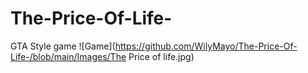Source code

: # The-Price-Of-Life-
GTA Style game 
![Game](https://github.com/WilyMayo/The-Price-Of-Life-/blob/main/Images/The Price of life.jpg)

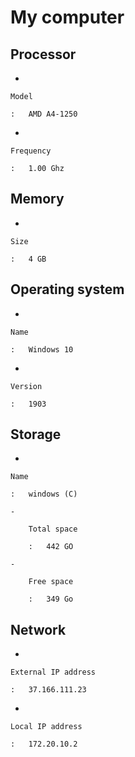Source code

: # My computer

## Processor

-   

    Model

    :   AMD A4-1250

-   

    Frequency

    :   1.00 Ghz

## Memory

-   

    Size

    :   4 GB

## Operating system

-   

    Name

    :   Windows 10

-   

    Version

    :   1903

## Storage

-   

    Name

    :   windows (C)

    -   

        Total space

        :   442 GO

    -   

        Free space

        :   349 Go

## Network

-   

    External IP address

    :   37.166.111.23

-   

    Local IP address

    :   172.20.10.2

- **Task instructions**: Word for word, restate each line above, minus its pictures.

- **Response to the task**:
Source code

: # The-Price-Of-Life-
GTA Style game 
![Game](https://github.com/WilyMayo/The-Price-Of-Life-/blob/main/Images/The Price of life.jpg)

Source code

: # My computer

## Processor

-   

    Model

    :   AMD A4-1250

-   

    Frequency

    :   1.00 Ghz

## Memory

-   

    Size

    :   4 GB

## Operating system

-   

    Name

    :   Windows 10

-   

    Version

    :   1903

## Storage

-   

    Name

    :   windows (C)

    -   

        Total space

        :   442 GO

    -   

        Free space

        :   349 Go

## Network

-   

    External IP address

    :   37.166.111.23

-   

    Local IP address

    :   172.20.10.2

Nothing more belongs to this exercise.